Do we believers know how to love?

I have more in this train of thought than I can share publicly. Here are some of my thoughts.

I wonder sometimes if we loved and reacted to our biological family with the response we show for our faith family, what their reaction and feelings might be toward us might be. What if we waited until our mother, sister or brother asked us for help? What if we never responded to their successes, joys, celebrations, and dark times? The response to many of us going through deep waters is mainly words and offers. We mean well, but often, in reality, withhold love until we are asked. I

The response to many of us going through deep waters is mainly words and offers. We mean well, but often, in reality, withhold love until we are asked. I meant my offers, but by telling them I would wait until they asked instead of just putting them in the driving seat, it too often put the person going through distress in a place of having to swallow pride and ask for help.

I now realize how much more I need to know of God’s un-relentless love for me — and how to demonstrate that love to others.

As I re-evaluate my response to others, repent for my failure to give the love and encouragement that I could/should have, readers may find it useful to consider my own resolutions.

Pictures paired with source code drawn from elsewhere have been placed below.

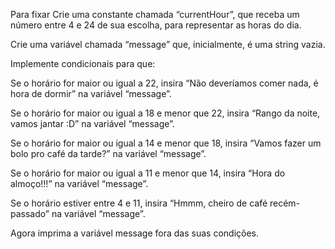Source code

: Para fixar
Crie uma constante chamada “currentHour”, que receba um número entre 4 e 24 de sua escolha, para representar as horas do dia.

Crie uma variável chamada “message” que, inicialmente, é uma string vazia.

Implemente condicionais para que:

Se o horário for maior ou igual a 22, insira “Não deveríamos comer nada, é hora de dormir” na variável “message”.

Se o horário for maior ou igual a 18 e menor que 22, insira “Rango da noite, vamos jantar :D” na variável “message”.

Se o horário for maior ou igual a 14 e menor que 18, insira “Vamos fazer um bolo pro café da tarde?” na variável “message”.

Se o horário for maior ou igual a 11 e menor que 14, insira “Hora do almoço!!!” na variável “message”.

Se o horário estiver entre 4 e 11, insira “Hmmm, cheiro de café recém-passado” na variável “message”.

Agora imprima a variável message fora das suas condições.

I realize that I cannot go back and rectify my failures and neglect. I should leave those failures in the past, but resolve to do better in the future. [That is what repentance is — quitting past behaviors and making a change.] I don’t want my actions in the future to be because of guilt, but an awareness and realization that God can use me and my “cup of water” to encourage others.

I want God to help me be a better ambassador of his love. I want people to have a clearer picture of the love of Christ through me.

I want to become more aware and caring, willing to do something that encourages and blesses them, even if it takes some my time and effort.

I do not want to forget them after one or two actions, but continue to bless them — just as God never forgets me. His blessings are every day.

I do not want to wait to be asked before I offer loving actions.

I do not want to belittle how God can use a “cup of water” — in the form of a card, a call, a cookie, or a visit — to encourage and bless God for using me to speak to them of his faithfulness.

I want to be willing to take the time to be a blessing.

As I contemplated this over the months, I was suddenly aware that God was not only aware of every cup I offered others in need, but he was also aware of every cup that I could have offered (re-read Matt 25:34-43). For a guy that is not overly sensitive to the needs of others, this troubles me. I must have missed so many opportunities. In those cases, I was more like the “others” in the Good Samaritan story.  I don’t think that those opportunities were examples of what the new creation that Holy Spirit is seeking to make me into. Someone has written that we are the hands of God when we show loving actions toward others, reminding them of Jesus.

When God really begins to work in me, people will notice his love being demonstrated in my actions, kindness and thoughtfulness. Only when we as a church family get revisited by his Spirit, will the world around us will take notice.

On the night that Jesus was betrayed, he said to his disciples, “A new commandment I give to you, that you love one another, even as I have loved you, that you also love one another. By this all men will know that you are My disciples, if you have love for one another” (John 13:34-35).

If love is the primary indication that God’s Spirit is working within us, we might just need a refreshing — an awareness that we need him to do a new work in us.

Rev 2:4 “But I have this complaint against you. You don’t love me or each other as you did at first!

Now, as the pastors would say: Here are the Take it Home thoughts.

1. You can’t go back and really make up opportunities that were lost. You may have regrets and you may make up some lost ground, but we must learn and “pass it forward.”

2. Doing loving acts out of guilt or because of pressure is not the ideal God wants, but they are better than not doing anything.

3. The ideal is to be so open to the leading of God, sensitive to people whom he brings into your life and blessing them whenever, however, and as you are able.

4. Loving people with loving acts may be a sign God is working through me; failure to respond certainly indicates I am dull to the Spirit and certainly not walking in the Spirit.

5. Praying with and for people is needed and God-desired; but unless followed up by loving acts, it is likely just words.

Spirit, revive, refresh your work, give us sensitivity to the needs of others — reveal Jesus to us and in us.